2. Address measures at society, user, and IT levels	Both traditional health information interventions and EHR-integrated innovations operate on three intervention levels: social (or organizational/environmental), user (or human), and IT (or technical), and all three levels need to be assessed in evaluation studies.11 Evaluation of these levels should be informed by several scientific domains including social sciences, human factors engineering, and software engineering.
3. Address issues specific to EHR integration	EHR-integrated innovations operate uniquely in the context of the EHR, adding extra complexity to the already complex health information systems. Three issues specific to the evaluation of EHR-integrated innovations make an evaluation framework especially important. These issues include: 1) the technical integration between the EHR and the innovation which is highly diverse across institutions; 2) the user interface integration between the EHR and the innovation which is still in the early stages of addressing the overall user experience of the clinician; and 3) the EHR workflow integration of the innovation with usual EHR workflows. EHR workflow is clinic and unit specific and there continues to be no universally accepted methodology to quantify EHR workflows reliably.

EHR – electronic health record, IT – information technology.

While many comprehensive evaluation frameworks for health information systems have been described in literature reviews,^12-17 none of them meet the three requirements summarized in Table 1. Most evaluation frameworks developed for health information interventions do not meet the first requirement (i.e., support the full IT life cycle).^11,18-21 For example, the Health Information Technology Research-based Evaluation Framework (HITREF) developed by Sockolow et al. describes 6 evaluation concepts (i.e., structural quality, quality of information logistics, unintended consequences/benefits, effects on quality process, and barriers and facilitators to adoption).^18,19 While HITREF acknowledges the importance of context, it does not address the “how” and “when” of evaluation throughout the IT life cycle phases.¹⁵

We identified a few evaluation frameworks aligned with the IT life cycle,^22-29 but these frameworks did not meet the second requirement (i.e., address society, user, and IT-level measures).

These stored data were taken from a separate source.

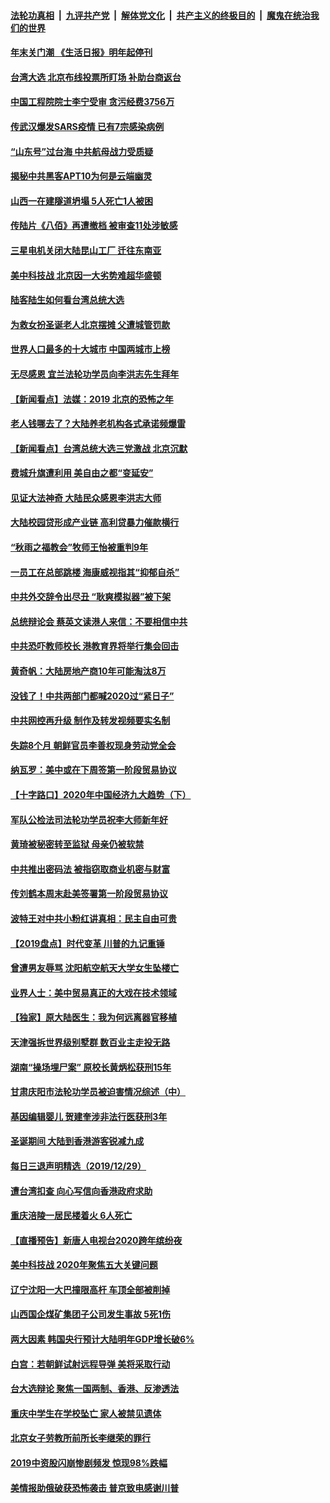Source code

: ####  [法轮功真相](../../../../basic/blob/master/README.md?t=12311313) &nbsp;|&nbsp; [九评共产党](../../../../9ping.md/blob/master/README.md?t=12311313) &nbsp;|&nbsp; [解体党文化](../../../../jtdwh.md/blob/master/README.md?t=12311313)  &nbsp;|&nbsp; [共产主义的终极目的](../../../../gczydzjmd.md/blob/master/README.md?t=12311313) &nbsp;|&nbsp; [魔鬼在统治我们的世界](../../../../mgztzwmdsj.md/blob/master/README.md?t=12311313) 

#### [年末关门潮 《生活日报》明年起停刊](../pages/nsc413/n11756680.md?t=12311313) 

#### [台湾大选 北京布线投票所盯场 补助台商返台](../pages/nsc413/n11756447.md?t=12311313) 

#### [中国工程院院士李宁受审 贪污经费3756万](../pages/nsc413/n11756598.md?t=12311313) 

#### [传武汉爆发SARS疫情 已有7宗感染病例](../pages/nsc413/n11756631.md?t=12311313) 

#### [“山东号”过台海 中共航母战力受质疑](../pages/nsc413/n11753936.md?t=12311313) 

#### [揭秘中共黑客APT10为何是云端幽灵](../pages/nsc413/n11756475.md?t=12311313) 

#### [山西一在建隧道坍塌 5人死亡1人被困](../pages/nsc413/n11756555.md?t=12311313) 

#### [传陆片《八佰》再遭撤档 被审查11处涉敏感](../pages/nsc413/n11756136.md?t=12311313) 

#### [三星电机关闭大陆昆山工厂  迁往东南亚](../pages/nsc413/n11756423.md?t=12311313) 

#### [美中科技战 北京因一大劣势难超华盛顿](../pages/nsc413/n11756383.md?t=12311313) 

#### [陆客陆生如何看台湾总统大选](../pages/nsc413/n11756339.md?t=12311313) 

#### [为救女扮圣诞老人北京摆摊 父遭城管罚款](../pages/nsc413/n11756334.md?t=12311313) 

#### [世界人口最多的十大城市 中国两城市上榜](../pages/nsc413/n11756259.md?t=12311313) 

#### [无尽感恩 宜兰法轮功学员向李洪志先生拜年](../pages/nsc413/n11756278.md?t=12311313) 

#### [【新闻看点】法媒：2019 北京的恐怖之年](../pages/nsc413/n11756075.md?t=12311313) 

#### [老人钱哪去了？大陆养老机构各式承诺频爆雷](../pages/nsc413/n11756198.md?t=12311313) 

#### [【新闻看点】台湾总统大选三党激战 北京沉默](../pages/nsc413/n11756074.md?t=12311313) 

#### [费城升旗遭利用 美自由之都“变延安”](../pages/nsc413/n11756072.md?t=12311313) 

#### [见证大法神奇 大陆民众感恩李洪志大师](../pages/nsc413/n11755489.md?t=12311313) 

#### [大陆校园贷形成产业链 高利贷暴力催款横行](../pages/nsc413/n11755963.md?t=12311313) 

#### [“秋雨之福教会”牧师王怡被重判9年](../pages/nsc413/n11756214.md?t=12311313) 

#### [一员工在总部跳楼 海康威视指其“抑郁自杀”](../pages/nsc413/n11756213.md?t=12311313) 

#### [中共外交辞令出尽丑 “耿爽模拟器”被下架](../pages/nsc413/n11756102.md?t=12311313) 

#### [总统辩论会 蔡英文读港人来信：不要相信中共](../pages/nsc413/n11756006.md?t=12311313) 

#### [中共恐吓教师校长 港教育界将举行集会回击](../pages/nsc413/n11755082.md?t=12311313) 

#### [黄奇帆：大陆房地产商10年可能淘汰8万](../pages/nsc413/n11755622.md?t=12311313) 

#### [没钱了！中共两部门都喊2020过“紧日子”](../pages/nsc413/n11755989.md?t=12311313) 

#### [中共网控再升级  制作及转发视频要实名制](../pages/nsc413/n11755956.md?t=12311313) 

#### [失踪8个月 朝鲜官员李善权现身劳动党全会](../pages/nsc413/n11756041.md?t=12311313) 

#### [纳瓦罗：美中或在下周签第一阶段贸易协议](../pages/nsc413/n11755948.md?t=12311313) 

#### [【十字路口】2020年中国经济九大趋势（下）](../pages/nsc413/n11753878.md?t=12311313) 

#### [军队公检法司法轮功学员祝李大师新年好](../pages/nsc413/n11754765.md?t=12311313) 

#### [黄琦被秘密转至监狱 母亲仍被软禁](../pages/nsc413/n11753358.md?t=12311313) 

#### [中共推出密码法 被指窃取商业机密与财富](../pages/nsc413/n11753824.md?t=12311313) 

#### [传刘鹤本周末赴美签署第一阶段贸易协议](../pages/nsc413/n11755722.md?t=12311313) 

#### [波特王对中共小粉红讲真相：民主自由可贵](../pages/nsc413/n11755101.md?t=12311313) 


#### [【2019盘点】时代变革 川普的九记重锤](../pages/nsc413/n11739570.md?t=12311313) 

#### [曾遭男友辱骂 沈阳航空航天大学女生坠楼亡](../pages/nsc413/n11754599.md?t=12311313) 

#### [业界人士：美中贸易真正的大戏在技术领域](../pages/nsc413/n11754376.md?t=12311313) 

#### [【独家】原大陆医生：我为何远离器官移植](../pages/nsc413/n11743871.md?t=12311313) 

#### [天津强拆世界级别墅群 数百业主走投无路](../pages/nsc413/n11754403.md?t=12311313) 

#### [湖南“操场埋尸案” 原校长黄炳松获刑15年](../pages/nsc413/n11754482.md?t=12311313) 

#### [甘肃庆阳市法轮功学员被迫害情况综述（中）](../pages/nsc413/n11749398.md?t=12311313) 

#### [基因编辑婴儿 贺建奎涉非法行医获刑3年](../pages/nsc413/n11754408.md?t=12311313) 

#### [圣诞期间 大陆到香港游客锐减九成](../pages/nsc413/n11754038.md?t=12311313) 

#### [每日三退声明精选（2019/12/29）](../pages/nsc413/n11754591.md?t=12311313) 

#### [遭台湾扣查  向心写信向香港政府求助](../pages/nsc413/n11754416.md?t=12311313) 

#### [重庆涪陵一居民楼着火 6人死亡](../pages/nsc413/n11754339.md?t=12311313) 

#### [【直播预告】新唐人电视台2020跨年缤纷夜](../pages/nsc413/n11748178.md?t=12311313) 

#### [美中科技战 2020年聚焦五大关键问题](../pages/nsc413/n11753937.md?t=12311313) 

#### [辽宁沈阳一大巴撞限高杆 车顶全部被削掉](../pages/nsc413/n11754205.md?t=12311313) 

#### [山西国企煤矿集团子公司发生事故 5死1伤](../pages/nsc413/n11753030.md?t=12311313) 

#### [两大因素 韩国央行预计大陆明年GDP增长破6%](../pages/nsc413/n11753833.md?t=12311313) 

#### [白宫：若朝鲜试射远程导弹 美将采取行动](../pages/nsc413/n11753606.md?t=12311313) 

#### [台大选辩论 聚焦一国两制、香港、反渗透法](../pages/nsc413/n11753463.md?t=12311313) 

#### [重庆中学生在学校坠亡 家人被禁见遗体](../pages/nsc413/n11753546.md?t=12311313) 

#### [北京女子劳教所前所长李继荣的罪行](../pages/nsc413/n11748971.md?t=12311313) 

#### [2019中资股闪崩惨剧频发 惊现98%跌幅](../pages/nsc413/n11753756.md?t=12311313) 

#### [美情报助俄破获恐怖袭击 普京致电感谢川普](../pages/nsc413/n11753758.md?t=12311313)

Among these evaluation frameworks, many focused mainly on one level such as society-level,²⁵ user-level,^22,23 or IT-level measures.²⁴ Finally, the evaluation frameworks that did focus on multiple IT life cycle phases and multiple levels either omitted one of the IT life cycle phases or one of the measure levels.^26-29

Moreover, all existing evaluation frameworks failed the third requirement (i.e., address EHR integration issues). More specifically, the existing frameworks do not address the quality of back-end EHR integration, user-interface EHR integration, and the changes in EHR workflows caused by the innovation.¹⁷ Hence, there is a need for a framework describing an appropriate evaluation for every phase of the EHR-integrated innovation life cycle on society, user, and IT levels.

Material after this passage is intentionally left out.